* [AIM OF THE EXERCISE]:
Reproduce the data exactly; no word may be added or dropped.

RECORDS FOR THIS EXERCISE Start Marker

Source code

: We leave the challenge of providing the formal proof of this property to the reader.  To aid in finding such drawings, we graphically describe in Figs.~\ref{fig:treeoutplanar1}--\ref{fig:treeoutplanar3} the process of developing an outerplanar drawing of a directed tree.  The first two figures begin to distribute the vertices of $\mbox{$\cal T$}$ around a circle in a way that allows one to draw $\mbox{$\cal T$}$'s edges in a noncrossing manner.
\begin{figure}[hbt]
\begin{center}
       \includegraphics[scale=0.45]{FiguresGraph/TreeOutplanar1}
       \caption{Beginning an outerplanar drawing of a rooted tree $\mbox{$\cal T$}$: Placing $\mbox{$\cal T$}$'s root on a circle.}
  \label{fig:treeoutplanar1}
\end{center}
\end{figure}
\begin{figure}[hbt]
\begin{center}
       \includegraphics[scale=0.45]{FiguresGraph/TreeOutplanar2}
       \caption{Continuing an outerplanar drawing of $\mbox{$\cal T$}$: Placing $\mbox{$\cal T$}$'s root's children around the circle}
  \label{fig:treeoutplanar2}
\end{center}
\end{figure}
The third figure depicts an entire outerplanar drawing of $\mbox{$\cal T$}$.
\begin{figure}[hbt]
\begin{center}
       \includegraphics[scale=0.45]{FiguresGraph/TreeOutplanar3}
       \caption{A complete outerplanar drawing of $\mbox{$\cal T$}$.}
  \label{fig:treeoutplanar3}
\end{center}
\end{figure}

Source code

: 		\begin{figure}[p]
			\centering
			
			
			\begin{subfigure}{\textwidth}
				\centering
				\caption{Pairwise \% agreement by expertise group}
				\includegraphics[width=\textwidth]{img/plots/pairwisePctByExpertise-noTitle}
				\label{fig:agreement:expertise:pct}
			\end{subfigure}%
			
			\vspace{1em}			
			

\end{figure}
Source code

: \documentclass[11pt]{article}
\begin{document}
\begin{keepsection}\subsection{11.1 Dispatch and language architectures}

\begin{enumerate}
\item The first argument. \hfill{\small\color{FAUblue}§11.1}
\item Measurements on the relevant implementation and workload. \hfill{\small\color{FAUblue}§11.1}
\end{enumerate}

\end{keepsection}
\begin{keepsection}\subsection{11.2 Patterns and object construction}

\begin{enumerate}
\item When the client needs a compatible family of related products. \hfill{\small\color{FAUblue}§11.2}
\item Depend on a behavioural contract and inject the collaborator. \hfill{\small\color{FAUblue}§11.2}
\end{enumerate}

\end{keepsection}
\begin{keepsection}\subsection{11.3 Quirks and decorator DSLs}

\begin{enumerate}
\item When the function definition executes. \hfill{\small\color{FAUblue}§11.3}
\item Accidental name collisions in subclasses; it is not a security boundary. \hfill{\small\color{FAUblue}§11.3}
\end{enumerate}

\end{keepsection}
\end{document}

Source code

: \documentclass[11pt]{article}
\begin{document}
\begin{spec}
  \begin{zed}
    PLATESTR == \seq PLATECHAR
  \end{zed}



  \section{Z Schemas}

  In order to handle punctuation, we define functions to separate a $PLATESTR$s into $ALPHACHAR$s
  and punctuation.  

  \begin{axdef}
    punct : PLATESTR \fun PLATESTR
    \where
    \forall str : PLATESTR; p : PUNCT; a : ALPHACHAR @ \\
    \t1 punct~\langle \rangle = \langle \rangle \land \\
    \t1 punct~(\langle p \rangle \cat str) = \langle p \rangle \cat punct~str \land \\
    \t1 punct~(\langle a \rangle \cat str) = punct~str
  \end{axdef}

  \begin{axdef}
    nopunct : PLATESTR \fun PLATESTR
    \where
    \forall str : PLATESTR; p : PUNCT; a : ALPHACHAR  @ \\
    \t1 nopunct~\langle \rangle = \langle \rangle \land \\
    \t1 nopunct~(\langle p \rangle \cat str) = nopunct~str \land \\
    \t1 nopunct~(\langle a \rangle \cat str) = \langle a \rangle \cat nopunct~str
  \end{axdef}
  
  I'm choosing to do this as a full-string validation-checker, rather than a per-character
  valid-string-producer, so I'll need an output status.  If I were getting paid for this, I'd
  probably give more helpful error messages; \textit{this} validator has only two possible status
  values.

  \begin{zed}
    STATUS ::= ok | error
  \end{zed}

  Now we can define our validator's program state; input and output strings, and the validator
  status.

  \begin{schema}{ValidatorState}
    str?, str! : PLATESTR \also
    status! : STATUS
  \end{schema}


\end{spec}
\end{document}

RECORDS FOR THIS EXERCISE End Marker

* [REPLY]:
Source code

: We leave the challenge of providing the formal proof of this property to the reader.  To aid in finding such drawings, we graphically describe in Figs.~\ref{fig:treeoutplanar1}--\ref{fig:treeoutplanar3} the process of developing an outerplanar drawing of a directed tree.  The first two figures begin to distribute the vertices of $\mbox{$\cal T$}$ around a circle in a way that allows one to draw $\mbox{$\cal T$}$'s edges in a noncrossing manner.
\begin{figure}[hbt]
\begin{center}
       \includegraphics[scale=0.45]{FiguresGraph/TreeOutplanar1}
       \caption{Beginning an outerplanar drawing of a rooted tree $\mbox{$\cal T$}$: Placing $\mbox{$\cal T$}$'s root on a circle.}
  \label{fig:treeoutplanar1}
\end{center}
\end{figure}
\begin{figure}[hbt]
\begin{center}
       \includegraphics[scale=0.45]{FiguresGraph/TreeOutplanar2}
       \caption{Continuing an outerplanar drawing of $\mbox{$\cal T$}$: Placing $\mbox{$\cal T$}$'s root's children around the circle}
  \label{fig:treeoutplanar2}
\end{center}
\end{figure}
The third figure depicts an entire outerplanar drawing of $\mbox{$\cal T$}$.
\begin{figure}[hbt]
\begin{center}
       \includegraphics[scale=0.45]{FiguresGraph/TreeOutplanar3}
       \caption{A complete outerplanar drawing of $\mbox{$\cal T$}$.}
  \label{fig:treeoutplanar3}
\end{center}
\end{figure}

Source code

: 		\begin{figure}[p]
			\centering
			
			
			\begin{subfigure}{\textwidth}
				\centering
				\caption{Pairwise \% agreement by expertise group}
				\includegraphics[width=\textwidth]{img/plots/pairwisePctByExpertise-noTitle}
				\label{fig:agreement:expertise:pct}
			\end{subfigure}%
			
			\vspace{1em}			
			

\end{figure}
Source code

: \documentclass[11pt]{article}
\begin{document}
\begin{keepsection}\subsection{11.1 Dispatch and language architectures}

\begin{enumerate}
\item The first argument. \hfill{\small\color{FAUblue}§11.1}
\item Measurements on the relevant implementation and workload. \hfill{\small\color{FAUblue}§11.1}
\end{enumerate}

\end{keepsection}
\begin{keepsection}\subsection{11.2 Patterns and object construction}

\begin{enumerate}
\item When the client needs a compatible family of related products. \hfill{\small\color{FAUblue}§11.2}
\item Depend on a behavioural contract and inject the collaborator. \hfill{\small\color{FAUblue}§11.2}
\end{enumerate}

\end{keepsection}
\begin{keepsection}\subsection{11.3 Quirks and decorator DSLs}

\begin{enumerate}
\item When the function definition executes. \hfill{\small\color{FAUblue}§11.3}
\item Accidental name collisions in subclasses; it is not a security boundary. \hfill{\small\color{FAUblue}§11.3}
\end{enumerate}

\end{keepsection}
\end{document}

Source code

: \documentclass[11pt]{article}
\begin{document}
\begin{spec}
  \begin{zed}
    PLATESTR == \seq PLATECHAR
  \end{zed}



  \section{Z Schemas}

  In order to handle punctuation, we define functions to separate a $PLATESTR$s into $ALPHACHAR$s
  and punctuation.  

  \begin{axdef}
    punct : PLATESTR \fun PLATESTR
    \where
    \forall str : PLATESTR; p : PUNCT; a : ALPHACHAR @ \\
    \t1 punct~\langle \rangle = \langle \rangle \land \\
    \t1 punct~(\langle p \rangle \cat str) = \langle p \rangle \cat punct~str \land \\
    \t1 punct~(\langle a \rangle \cat str) = punct~str
  \end{axdef}

  \begin{axdef}
    nopunct : PLATESTR \fun PLATESTR
    \where
    \forall str : PLATESTR; p : PUNCT; a : ALPHACHAR  @ \\
    \t1 nopunct~\langle \rangle = \langle \rangle \land \\
    \t1 nopunct~(\langle p \rangle \cat str) = nopunct~str \land \\
    \t1 nopunct~(\langle a \rangle \cat str) = \langle a \rangle \cat nopunct~str
  \end{axdef}
  
  I'm choosing to do this as a full-string validation-checker, rather than a per-character
  valid-string-producer, so I'll need an output status.  If I were getting paid for this, I'd
  probably give more helpful error messages; \textit{this} validator has only two possible status
  values.

  \begin{zed}
    STATUS ::= ok | error
  \end{zed}

  Now we can define our validator's program state; input and output strings, and the validator
  status.

  \begin{schema}{ValidatorState}
    str?, str! : PLATESTR \also
    status! : STATUS
  \end{schema}


\end{spec}
\end{document}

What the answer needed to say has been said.